── WORKING DATA ──

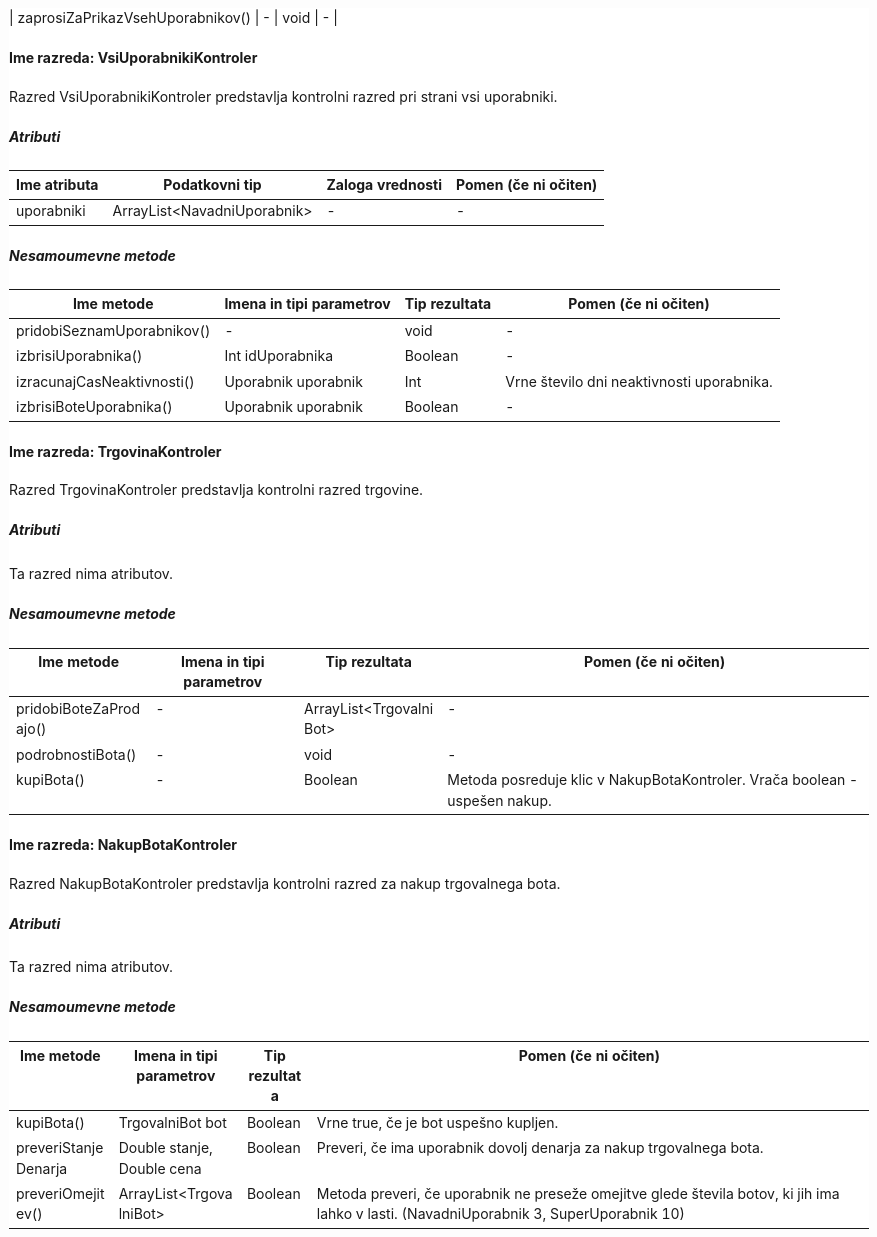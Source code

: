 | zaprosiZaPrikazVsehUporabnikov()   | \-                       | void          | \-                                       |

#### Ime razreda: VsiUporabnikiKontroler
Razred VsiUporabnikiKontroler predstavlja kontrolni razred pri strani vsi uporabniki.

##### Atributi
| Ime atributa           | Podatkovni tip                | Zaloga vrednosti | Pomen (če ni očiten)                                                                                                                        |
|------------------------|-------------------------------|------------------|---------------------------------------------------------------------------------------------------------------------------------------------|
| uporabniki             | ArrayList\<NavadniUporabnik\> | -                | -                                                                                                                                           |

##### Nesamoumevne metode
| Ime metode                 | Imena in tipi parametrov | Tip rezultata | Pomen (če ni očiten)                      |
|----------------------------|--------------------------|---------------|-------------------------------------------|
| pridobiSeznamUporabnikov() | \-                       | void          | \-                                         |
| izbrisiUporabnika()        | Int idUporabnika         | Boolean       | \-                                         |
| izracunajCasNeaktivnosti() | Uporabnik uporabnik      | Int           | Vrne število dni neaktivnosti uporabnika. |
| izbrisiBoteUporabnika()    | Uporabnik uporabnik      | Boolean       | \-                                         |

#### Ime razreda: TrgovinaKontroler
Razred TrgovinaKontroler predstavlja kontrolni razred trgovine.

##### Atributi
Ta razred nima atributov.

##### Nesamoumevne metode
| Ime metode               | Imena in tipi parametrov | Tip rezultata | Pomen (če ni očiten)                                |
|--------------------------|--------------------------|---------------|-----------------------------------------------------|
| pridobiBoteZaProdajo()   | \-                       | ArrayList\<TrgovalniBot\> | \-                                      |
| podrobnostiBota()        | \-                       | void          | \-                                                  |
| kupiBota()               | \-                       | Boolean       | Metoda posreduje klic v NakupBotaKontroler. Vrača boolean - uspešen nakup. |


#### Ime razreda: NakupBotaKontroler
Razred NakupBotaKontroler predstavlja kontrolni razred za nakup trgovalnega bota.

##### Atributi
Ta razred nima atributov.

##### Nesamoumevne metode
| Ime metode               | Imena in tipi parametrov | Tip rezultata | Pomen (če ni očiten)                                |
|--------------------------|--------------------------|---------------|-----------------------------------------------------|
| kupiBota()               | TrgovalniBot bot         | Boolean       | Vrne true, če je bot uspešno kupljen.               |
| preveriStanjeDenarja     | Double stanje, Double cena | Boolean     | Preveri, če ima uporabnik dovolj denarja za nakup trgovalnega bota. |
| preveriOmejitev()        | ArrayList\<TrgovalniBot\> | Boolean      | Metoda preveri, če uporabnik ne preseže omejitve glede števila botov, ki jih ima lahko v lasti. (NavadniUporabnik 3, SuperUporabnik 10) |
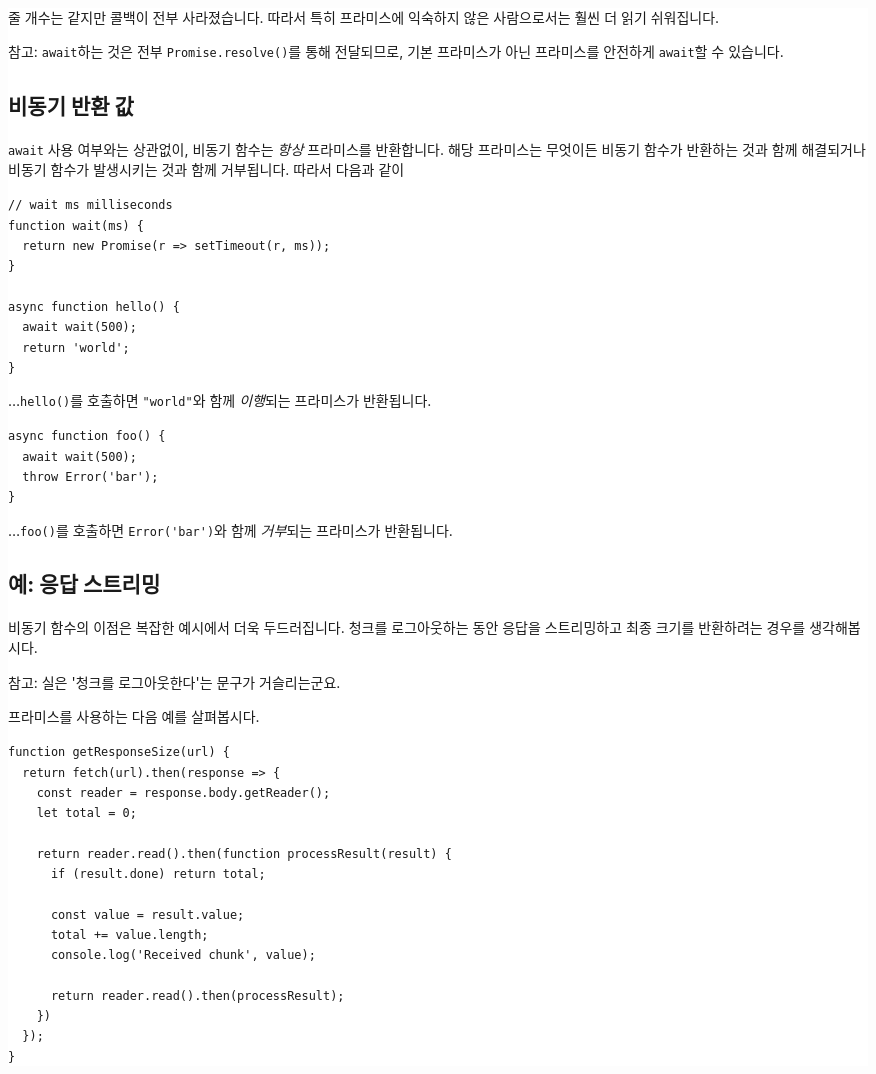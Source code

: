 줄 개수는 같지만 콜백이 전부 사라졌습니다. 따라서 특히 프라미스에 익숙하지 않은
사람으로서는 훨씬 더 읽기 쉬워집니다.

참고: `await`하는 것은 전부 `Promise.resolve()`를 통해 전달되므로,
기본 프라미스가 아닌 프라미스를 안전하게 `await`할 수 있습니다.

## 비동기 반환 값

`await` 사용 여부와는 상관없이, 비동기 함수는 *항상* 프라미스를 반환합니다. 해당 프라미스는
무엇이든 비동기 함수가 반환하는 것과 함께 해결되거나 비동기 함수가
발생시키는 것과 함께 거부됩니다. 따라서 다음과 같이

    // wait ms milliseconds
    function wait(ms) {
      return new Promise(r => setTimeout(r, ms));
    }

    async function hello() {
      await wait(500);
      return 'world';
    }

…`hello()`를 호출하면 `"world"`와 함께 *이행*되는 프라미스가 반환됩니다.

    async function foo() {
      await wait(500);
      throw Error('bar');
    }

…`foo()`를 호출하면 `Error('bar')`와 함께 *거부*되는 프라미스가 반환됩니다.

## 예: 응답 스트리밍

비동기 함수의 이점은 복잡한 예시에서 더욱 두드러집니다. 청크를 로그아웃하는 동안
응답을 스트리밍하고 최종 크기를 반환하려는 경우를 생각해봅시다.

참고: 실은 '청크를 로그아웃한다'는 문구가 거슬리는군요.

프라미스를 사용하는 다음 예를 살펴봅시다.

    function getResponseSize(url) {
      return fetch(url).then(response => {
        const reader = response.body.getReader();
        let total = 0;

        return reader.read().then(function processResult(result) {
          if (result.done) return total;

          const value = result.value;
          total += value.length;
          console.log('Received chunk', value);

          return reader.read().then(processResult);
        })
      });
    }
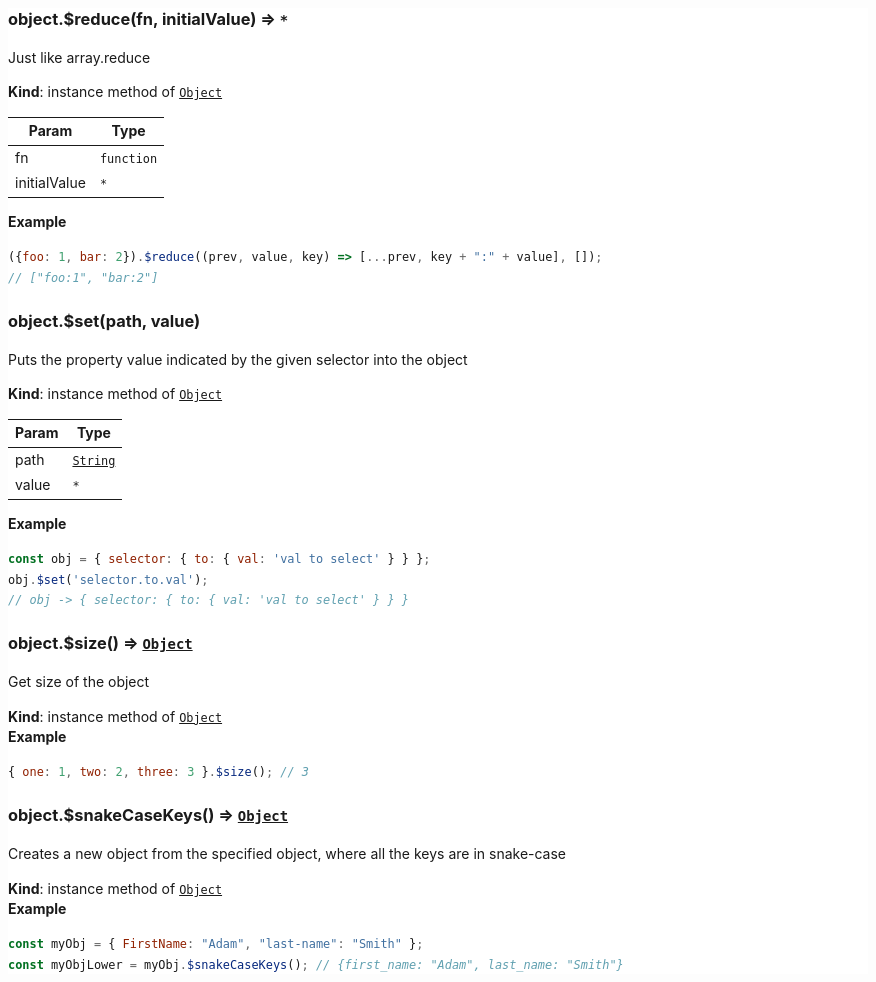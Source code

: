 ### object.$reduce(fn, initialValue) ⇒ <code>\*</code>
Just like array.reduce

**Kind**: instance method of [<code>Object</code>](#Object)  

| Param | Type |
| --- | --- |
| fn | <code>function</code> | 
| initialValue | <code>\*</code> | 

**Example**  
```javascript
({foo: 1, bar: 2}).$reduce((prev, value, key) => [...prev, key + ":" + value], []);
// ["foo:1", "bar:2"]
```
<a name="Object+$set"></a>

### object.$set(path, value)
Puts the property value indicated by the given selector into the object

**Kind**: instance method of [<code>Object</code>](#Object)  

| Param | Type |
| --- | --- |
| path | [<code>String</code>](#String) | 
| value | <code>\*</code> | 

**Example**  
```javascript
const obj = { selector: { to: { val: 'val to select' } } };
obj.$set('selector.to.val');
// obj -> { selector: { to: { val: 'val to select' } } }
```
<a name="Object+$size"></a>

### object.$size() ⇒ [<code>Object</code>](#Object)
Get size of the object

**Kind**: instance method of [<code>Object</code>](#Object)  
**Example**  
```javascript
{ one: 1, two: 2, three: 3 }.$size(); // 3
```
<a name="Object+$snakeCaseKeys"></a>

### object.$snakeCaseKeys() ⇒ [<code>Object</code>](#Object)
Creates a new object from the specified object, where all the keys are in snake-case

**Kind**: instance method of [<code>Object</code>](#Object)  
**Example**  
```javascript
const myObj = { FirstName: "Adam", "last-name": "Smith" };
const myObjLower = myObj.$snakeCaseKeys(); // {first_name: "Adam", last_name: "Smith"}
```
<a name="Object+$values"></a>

───

## TASK BRIEF
Please give back exactly the lines of this listing beginning at the line with "return new Promise(r" and ending with the line with "return fetch(url).then(response =>", both included, and nothing else.

## WRITTEN ANSWER
      return new Promise(r => setTimeout(r, ms));
    }

    async function hello() {
      await wait(500);
      return 'world';
    }

…`hello()`를 호출하면 `"world"`와 함께 *이행*되는 프라미스가 반환됩니다.

    async function foo() {
      await wait(500);
      throw Error('bar');
    }

…`foo()`를 호출하면 `Error('bar')`와 함께 *거부*되는 프라미스가 반환됩니다.

## 예: 응답 스트리밍

비동기 함수의 이점은 복잡한 예시에서 더욱 두드러집니다. 청크를 로그아웃하는 동안
응답을 스트리밍하고 최종 크기를 반환하려는 경우를 생각해봅시다.

참고: 실은 '청크를 로그아웃한다'는 문구가 거슬리는군요.

프라미스를 사용하는 다음 예를 살펴봅시다.

    function getResponseSize(url) {
      return fetch(url).then(response => {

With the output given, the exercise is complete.